*** Opening Material for this exercise ***

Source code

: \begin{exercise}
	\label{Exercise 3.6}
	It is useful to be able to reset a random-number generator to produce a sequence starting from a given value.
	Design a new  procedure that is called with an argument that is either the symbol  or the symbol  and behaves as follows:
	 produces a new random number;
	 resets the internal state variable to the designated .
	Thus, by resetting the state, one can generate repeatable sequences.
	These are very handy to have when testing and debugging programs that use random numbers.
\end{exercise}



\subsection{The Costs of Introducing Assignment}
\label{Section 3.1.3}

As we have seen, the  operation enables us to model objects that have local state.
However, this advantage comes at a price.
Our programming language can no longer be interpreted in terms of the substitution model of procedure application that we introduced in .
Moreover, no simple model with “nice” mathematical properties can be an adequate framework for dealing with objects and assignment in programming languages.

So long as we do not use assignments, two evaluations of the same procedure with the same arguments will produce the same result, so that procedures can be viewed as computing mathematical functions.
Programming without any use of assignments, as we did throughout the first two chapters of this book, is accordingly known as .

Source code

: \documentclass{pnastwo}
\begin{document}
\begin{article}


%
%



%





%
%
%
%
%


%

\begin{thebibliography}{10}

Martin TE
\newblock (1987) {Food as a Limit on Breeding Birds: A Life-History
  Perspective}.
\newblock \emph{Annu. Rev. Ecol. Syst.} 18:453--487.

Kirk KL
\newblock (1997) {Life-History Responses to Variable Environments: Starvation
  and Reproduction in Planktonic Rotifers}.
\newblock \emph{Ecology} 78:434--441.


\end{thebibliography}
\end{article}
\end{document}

*** Closing Material for this exercise ***

◆ Required work ◆
Nothing should be omitted or altered. Retype the records exactly.

◆ Output of the task ◆
Source code

: \begin{exercise}
	\label{Exercise 3.6}
	It is useful to be able to reset a random-number generator to produce a sequence starting from a given value.
	Design a new  procedure that is called with an argument that is either the symbol  or the symbol  and behaves as follows:
	 produces a new random number;
	 resets the internal state variable to the designated .
	Thus, by resetting the state, one can generate repeatable sequences.
	These are very handy to have when testing and debugging programs that use random numbers.
\end{exercise}



\subsection{The Costs of Introducing Assignment}
\label{Section 3.1.3}

As we have seen, the  operation enables us to model objects that have local state.
However, this advantage comes at a price.
Our programming language can no longer be interpreted in terms of the substitution model of procedure application that we introduced in .
Moreover, no simple model with “nice” mathematical properties can be an adequate framework for dealing with objects and assignment in programming languages.

So long as we do not use assignments, two evaluations of the same procedure with the same arguments will produce the same result, so that procedures can be viewed as computing mathematical functions.
Programming without any use of assignments, as we did throughout the first two chapters of this book, is accordingly known as .

Source code

: \documentclass{pnastwo}
\begin{document}
\begin{article}


%
%



%





%
%
%
%
%


%

\begin{thebibliography}{10}

Martin TE
\newblock (1987) {Food as a Limit on Breeding Birds: A Life-History
  Perspective}.
\newblock \emph{Annu. Rev. Ecol. Syst.} 18:453--487.

Kirk KL
\newblock (1997) {Life-History Responses to Variable Environments: Starvation
  and Reproduction in Planktonic Rotifers}.
\newblock \emph{Ecology} 78:434--441.


\end{thebibliography}
\end{article}
\end{document}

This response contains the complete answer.